* **MATERIAL SUPPLIED**:
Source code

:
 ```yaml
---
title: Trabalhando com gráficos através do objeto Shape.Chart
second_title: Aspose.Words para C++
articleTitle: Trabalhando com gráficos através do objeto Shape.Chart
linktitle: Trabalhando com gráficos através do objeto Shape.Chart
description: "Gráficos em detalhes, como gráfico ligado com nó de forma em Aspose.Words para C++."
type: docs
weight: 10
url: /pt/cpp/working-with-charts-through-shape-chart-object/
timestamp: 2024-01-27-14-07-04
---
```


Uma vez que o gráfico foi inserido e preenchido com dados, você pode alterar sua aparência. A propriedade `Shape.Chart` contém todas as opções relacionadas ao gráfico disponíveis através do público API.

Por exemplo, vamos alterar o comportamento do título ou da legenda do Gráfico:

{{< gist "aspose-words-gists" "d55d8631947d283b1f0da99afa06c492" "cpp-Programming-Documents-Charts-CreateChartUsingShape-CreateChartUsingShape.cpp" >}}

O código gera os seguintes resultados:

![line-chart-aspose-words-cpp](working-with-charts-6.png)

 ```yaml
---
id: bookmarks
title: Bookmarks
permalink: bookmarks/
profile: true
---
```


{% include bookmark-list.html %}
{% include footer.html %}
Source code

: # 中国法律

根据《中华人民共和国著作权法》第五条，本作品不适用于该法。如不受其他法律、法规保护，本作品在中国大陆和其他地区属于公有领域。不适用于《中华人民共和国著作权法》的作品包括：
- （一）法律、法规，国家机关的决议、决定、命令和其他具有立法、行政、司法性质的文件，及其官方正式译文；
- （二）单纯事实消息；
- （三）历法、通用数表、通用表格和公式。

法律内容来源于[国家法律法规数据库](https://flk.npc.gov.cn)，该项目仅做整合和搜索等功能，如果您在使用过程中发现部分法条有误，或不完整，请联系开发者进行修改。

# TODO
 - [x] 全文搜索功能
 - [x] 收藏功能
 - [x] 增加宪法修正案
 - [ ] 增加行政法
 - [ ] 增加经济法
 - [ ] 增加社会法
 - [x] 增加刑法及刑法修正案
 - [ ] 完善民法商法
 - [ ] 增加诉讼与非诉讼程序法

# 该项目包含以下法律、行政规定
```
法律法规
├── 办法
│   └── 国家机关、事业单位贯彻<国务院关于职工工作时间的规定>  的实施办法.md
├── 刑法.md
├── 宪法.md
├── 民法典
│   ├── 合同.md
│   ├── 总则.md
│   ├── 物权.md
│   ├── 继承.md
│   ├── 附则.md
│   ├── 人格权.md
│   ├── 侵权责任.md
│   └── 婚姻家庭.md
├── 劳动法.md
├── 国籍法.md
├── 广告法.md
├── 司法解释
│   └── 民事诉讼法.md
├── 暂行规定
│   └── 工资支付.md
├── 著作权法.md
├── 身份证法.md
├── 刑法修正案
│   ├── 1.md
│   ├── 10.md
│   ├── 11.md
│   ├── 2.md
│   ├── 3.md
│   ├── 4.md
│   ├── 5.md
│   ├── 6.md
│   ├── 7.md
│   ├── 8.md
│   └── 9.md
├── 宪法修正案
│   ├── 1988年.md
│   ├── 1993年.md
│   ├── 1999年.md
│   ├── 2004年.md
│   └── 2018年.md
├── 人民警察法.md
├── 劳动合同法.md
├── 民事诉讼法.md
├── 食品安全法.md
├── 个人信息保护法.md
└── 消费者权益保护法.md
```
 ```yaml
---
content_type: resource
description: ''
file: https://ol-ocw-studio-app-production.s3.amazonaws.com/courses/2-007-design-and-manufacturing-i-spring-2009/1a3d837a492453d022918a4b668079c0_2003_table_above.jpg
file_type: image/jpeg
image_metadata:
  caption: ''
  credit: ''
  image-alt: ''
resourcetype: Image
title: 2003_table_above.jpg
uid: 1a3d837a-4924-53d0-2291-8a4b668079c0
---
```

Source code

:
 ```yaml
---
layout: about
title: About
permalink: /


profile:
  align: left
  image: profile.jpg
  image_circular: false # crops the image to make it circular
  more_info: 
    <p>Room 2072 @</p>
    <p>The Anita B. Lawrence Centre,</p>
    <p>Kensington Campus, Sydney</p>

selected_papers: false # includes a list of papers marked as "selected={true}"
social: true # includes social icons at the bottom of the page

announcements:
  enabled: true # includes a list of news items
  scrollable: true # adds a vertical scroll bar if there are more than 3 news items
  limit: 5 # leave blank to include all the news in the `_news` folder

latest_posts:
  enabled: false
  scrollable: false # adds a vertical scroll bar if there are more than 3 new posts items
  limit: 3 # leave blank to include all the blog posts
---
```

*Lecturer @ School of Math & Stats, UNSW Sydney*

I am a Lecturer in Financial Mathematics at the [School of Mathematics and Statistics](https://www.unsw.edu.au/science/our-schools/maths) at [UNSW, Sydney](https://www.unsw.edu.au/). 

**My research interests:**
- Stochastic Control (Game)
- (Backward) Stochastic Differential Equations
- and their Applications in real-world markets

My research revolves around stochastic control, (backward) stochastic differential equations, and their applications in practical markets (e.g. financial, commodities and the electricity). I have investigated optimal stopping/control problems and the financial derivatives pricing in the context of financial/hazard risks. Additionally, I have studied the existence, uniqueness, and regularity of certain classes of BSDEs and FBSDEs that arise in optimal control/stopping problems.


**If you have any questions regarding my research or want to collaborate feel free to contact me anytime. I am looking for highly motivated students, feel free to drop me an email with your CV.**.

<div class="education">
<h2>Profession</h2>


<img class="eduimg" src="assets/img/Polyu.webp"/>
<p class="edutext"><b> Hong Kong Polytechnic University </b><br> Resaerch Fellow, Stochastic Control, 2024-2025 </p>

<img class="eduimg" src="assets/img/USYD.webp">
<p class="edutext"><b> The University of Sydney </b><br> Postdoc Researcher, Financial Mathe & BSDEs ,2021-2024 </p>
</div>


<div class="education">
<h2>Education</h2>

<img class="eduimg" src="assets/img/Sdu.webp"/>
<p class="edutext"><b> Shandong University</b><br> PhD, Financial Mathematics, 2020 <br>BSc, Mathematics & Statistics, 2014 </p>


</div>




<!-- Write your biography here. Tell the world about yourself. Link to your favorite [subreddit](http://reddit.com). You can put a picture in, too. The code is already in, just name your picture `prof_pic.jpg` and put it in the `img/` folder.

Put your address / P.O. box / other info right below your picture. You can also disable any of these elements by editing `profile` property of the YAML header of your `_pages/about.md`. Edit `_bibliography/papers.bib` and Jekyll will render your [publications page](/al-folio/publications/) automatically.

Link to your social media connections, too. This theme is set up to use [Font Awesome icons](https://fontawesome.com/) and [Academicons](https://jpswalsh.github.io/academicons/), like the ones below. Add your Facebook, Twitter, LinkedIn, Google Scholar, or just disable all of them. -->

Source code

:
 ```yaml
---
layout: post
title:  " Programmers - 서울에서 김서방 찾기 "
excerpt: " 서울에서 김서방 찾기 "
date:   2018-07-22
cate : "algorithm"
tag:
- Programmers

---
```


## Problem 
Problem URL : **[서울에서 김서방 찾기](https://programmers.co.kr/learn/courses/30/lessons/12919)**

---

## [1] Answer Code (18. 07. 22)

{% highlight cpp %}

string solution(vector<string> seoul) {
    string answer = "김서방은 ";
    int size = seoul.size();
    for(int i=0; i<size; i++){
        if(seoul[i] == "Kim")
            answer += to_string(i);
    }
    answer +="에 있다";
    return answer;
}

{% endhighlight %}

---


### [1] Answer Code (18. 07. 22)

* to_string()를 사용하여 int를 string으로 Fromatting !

* **WORK INSTRUCTION**: Gather every line from the listing above in which the word "false" appears.

* **SOLUTION FOR THIS EXERCISE**:
  image_circular: false # crops the image to make it circular
selected_papers: false # includes a list of papers marked as "selected={true}"
  enabled: false
  scrollable: false # adds a vertical scroll bar if there are more than 3 new posts items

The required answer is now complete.